Epi-Minder Pty Ltd
Epi-Minder’s brain activity monitoring device could transform the lives of people with epilepsy.
Epi-Minder Pty Ltd
Epi-Minder Pty Ltd was established in 2018 by Professor Mark Cook and the Bionics Institute to commercialise the Epiminder epilepsy device. Founding investors in the company included Cochlear Ltd, the University of Melbourne and St Vincent’s Hospital Melbourne.
The Epiminder device comprises an electrode array implanted under the scalp designed to record brain activity. Data collected by the implant is sent to a small processor placed behind the ear and transferred wirelessly to a phone app for analysis.
This device was developed to fill a gap in the clinical management of epilepsy. Currently neurologists rely on patients to keep a record of seizures and EEG recordings taken during clinic visits in order to adjust seizure control medication.
However, patients are often unaware of many of their seizures and clinic recordings only provide a short snapshot.
Professor Mark Cook, Director of Neurology at St Vincent’s Hospital Melbourne worked closely with researchers from the Bionics Institute to find a solution for this unmet clinical need, which resulted in the development of the Epiminder device.
Epilepsy device development at the Bionics Institute
Professor Cook joined forces with Associate Professor Chris Williams and his team of engineers at the Bionics Institute to develop a seizure monitoring device.
Leveraging their extensive experience in electrode technology, the team created a small, sub-scalp implant to record ultra-long EEG recordings.

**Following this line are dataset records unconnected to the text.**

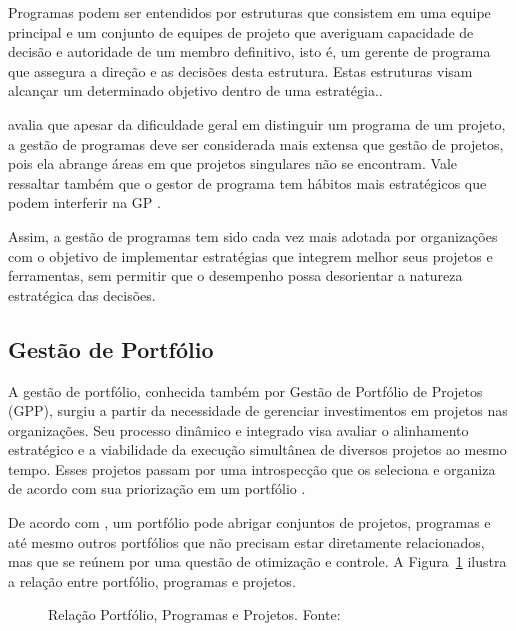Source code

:   Programas podem ser entendidos por estruturas que consistem em uma equipe principal e um conjunto de equipes de projeto que averiguam capacidade de decisão e autoridade de um membro definitivo, isto é, um gerente de programa que assegura a direção e as decisões desta estrutura. Estas estruturas visam alcançar um determinado objetivo dentro de uma estratégia.\cite{brown2008handbook}.

   avalia que apesar da dificuldade geral em distinguir um programa de um projeto, a gestão de programas deve ser considerada mais extensa que gestão de projetos, pois ela abrange áreas em que projetos singulares não se encontram. Vale ressaltar também que o gestor de programa tem hábitos mais estratégicos que podem interferir na GP \cite{lycett2004289}.

  Assim, a gestão de programas tem sido cada vez mais adotada por organizações com o objetivo de implementar estratégias que integrem melhor seus projetos e ferramentas, sem permitir que o desempenho possa desorientar a natureza estratégica das decisões.

\subsection{Gestão de Portfólio}

  A gestão de portfólio, conhecida também por Gestão de Portfólio de Projetos (GPP), surgiu a partir da necessidade de gerenciar investimentos em projetos nas organizações. Seu processo dinâmico e integrado visa avaliar o alinhamento estratégico e a viabilidade da execução simultânea de diversos projetos ao mesmo tempo. Esses projetos passam por uma introspecção que os seleciona e organiza de acordo com sua priorização em um portfólio \cite{meredith2011project, kerzner2013project}.

  De acordo com , um portfólio pode abrigar conjuntos de projetos, programas e até mesmo outros portfólios que não precisam estar diretamente relacionados, mas que se reúnem por uma questão de otimização e controle. A Figura~\ref{port_prog_proj} ilustra a relação entre portfólio, programas e projetos.

  \begin{figure}[ht]
    \centering
    \caption{Relação Portfólio, Programas e Projetos. Fonte: \cite{pmi2006}}
    \label{port_prog_proj}
  \end{figure}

Between 2014 and 2017, the Bionics Institute team made improvements to the electrodes and developed surgical approaches following a series of pre-clinical validation and efficacy trials. In tandem with electrode design, the team also developed electronic technology that sends the captured brain activity recordings continuously to a smartphone, then to the cloud for analysis.
First-in-human clinical trials in Melbourne
First-in-human prototypes were manufactured in Australia and a small number of people were implanted with the Epiminder device in 2019 at St Vincent’s Hospital Melbourne. Results from this trial are being used to develop a larger clinical trial.
Epi-Minder has also joined forces with Seer Medical to develop software that not only records, but also predicts seizures.
The aim of this research is to allow patients to receive seizure alerts via a smartphone app and move to safety, giving them more control over their lives.
A tiny device making a huge impact for people with epilepsy
Epilepsy affects over 50 million people around the world according to the WHO, and commercialisation of the Epiminder device will have a huge impact on the lives of people severely limited by the disease.
Professor Cook said: “Patients are often unaware of their seizures, but the device gives a read out of all the seizures actually happening, allowing medication to be calibrated more accurately. Ultimately, we hope this will give people with epilepsy more control over their seizures.”